| Directions |
Lines where the string "pluripotency" appears are to be copied from the entries below.

# # # # #

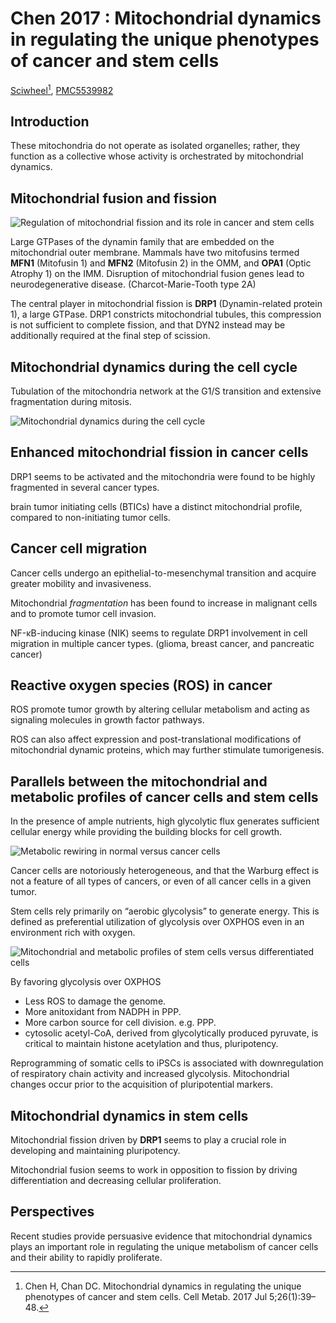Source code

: # Chen 2017 : Mitochondrial dynamics in regulating the unique phenotypes of cancer and stem cells


[Sciwheel](https://sciwheel.com/work/#/items/3906685)[^Chen2017], [PMC5539982](https://www.ncbi.nlm.nih.gov/pmc/articles/PMC5539982/)

[^Chen2017]: Chen H, Chan DC. Mitochondrial dynamics in regulating the unique phenotypes of cancer and stem cells. Cell Metab. 2017 Jul 5;26(1):39–48.

<!--more-->

## Introduction

These mitochondria do not operate as isolated organelles; rather, they function as a collective whose activity is orchestrated by mitochondrial dynamics.

## Mitochondrial fusion and fission

![](https://www.ncbi.nlm.nih.gov/pmc/articles/PMC5539982/bin/nihms885679f1.jpg "Regulation of mitochondrial fission and its role in cancer and stem cells")

Large GTPases of the dynamin family that are embedded on the mitochondrial outer membrane. Mammals have two mitofusins termed **MFN1** (Mitofusin 1) and **MFN2** (Mitofusin 2) in the OMM, and **OPA1** (Optic Atrophy 1) on the IMM. Disruption of mitochondrial fusion genes lead to neurodegenerative disease. (Charcot-Marie-Tooth type 2A)

The central player in mitochondrial fission is **DRP1** (Dynamin-related protein 1), a large GTPase. DRP1 constricts mitochondrial tubules, this compression is not sufficient to complete fission, and that DYN2 instead may be additionally required at the final step of scission.

## Mitochondrial dynamics during the cell cycle

Tubulation of the mitochondria network at the G1/S transition and extensive fragmentation during mitosis.

![](https://www.ncbi.nlm.nih.gov/pmc/articles/PMC5539982/bin/nihms885679f2.jpg "Mitochondrial dynamics during the cell cycle")

## Enhanced mitochondrial fission in cancer cells

DRP1 seems to be activated and the mitochondria were found to be highly fragmented in several cancer types.

brain tumor initiating cells (BTICs) have a distinct mitochondrial profile, compared to non-initiating tumor cells.

## Cancer cell migration

Cancer cells undergo an epithelial-to-mesenchymal transition and acquire greater mobility and invasiveness.


Mitochondrial *fragmentation* has been found to increase in malignant cells and to promote tumor cell invasion.

NF-κB-inducing kinase (NIK) seems to regulate DRP1 involvement in cell migration in multiple cancer types. (glioma, breast cancer, and pancreatic cancer)


## Reactive oxygen species (ROS) in cancer

ROS promote tumor growth by altering cellular metabolism and acting as signaling molecules in growth factor pathways.

ROS can also affect expression and post-translational modifications of mitochondrial dynamic proteins, which may further stimulate tumorigenesis.

## Parallels between the mitochondrial and metabolic profiles of cancer cells and stem cells

In the presence of ample nutrients, high glycolytic flux generates sufficient cellular energy while providing the building blocks for cell growth.

![](https://www.ncbi.nlm.nih.gov/pmc/articles/PMC5539982/bin/nihms885679f3.jpg "Metabolic rewiring in normal versus cancer cells")

Cancer cells are notoriously heterogeneous, and that the Warburg effect is not a feature of all types of cancers, or even of all cancer cells in a given tumor.

Stem cells rely primarily on “aerobic glycolysis” to generate energy. This is defined as preferential utilization of glycolysis over OXPHOS even in an environment rich with oxygen.

![](https://www.ncbi.nlm.nih.gov/pmc/articles/PMC5539982/bin/nihms885679f4.jpg "Mitochondrial and metabolic profiles of stem cells versus differentiated cells")

By favoring glycolysis over OXPHOS
- Less ROS to damage the genome.
- More anitoxidant from NADPH in PPP.
- More carbon source for cell division. e.g. PPP.
- cytosolic acetyl-CoA, derived from glycolytically produced pyruvate, is critical to maintain histone acetylation and thus, pluripotency.

Reprogramming of somatic cells to iPSCs is associated with downregulation of respiratory chain activity and increased glycolysis. Mitochondrial changes occur prior to the acquisition of pluripotential markers.

## Mitochondrial dynamics in stem cells

Mitochondrial fission driven by **DRP1** seems to play a crucial role in developing and maintaining pluripotency.

Mitochondrial fusion seems to work in opposition to fission by driving differentiation and decreasing cellular proliferation.

## Perspectives

Recent studies provide persuasive evidence that mitochondrial dynamics plays an important role in regulating the unique metabolism of cancer cells and their ability to rapidly proliferate.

# # # # #

| Output below |
- cytosolic acetyl-CoA, derived from glycolytically produced pyruvate, is critical to maintain histone acetylation and thus, pluripotency.
Mitochondrial fission driven by **DRP1** seems to play a crucial role in developing and maintaining pluripotency.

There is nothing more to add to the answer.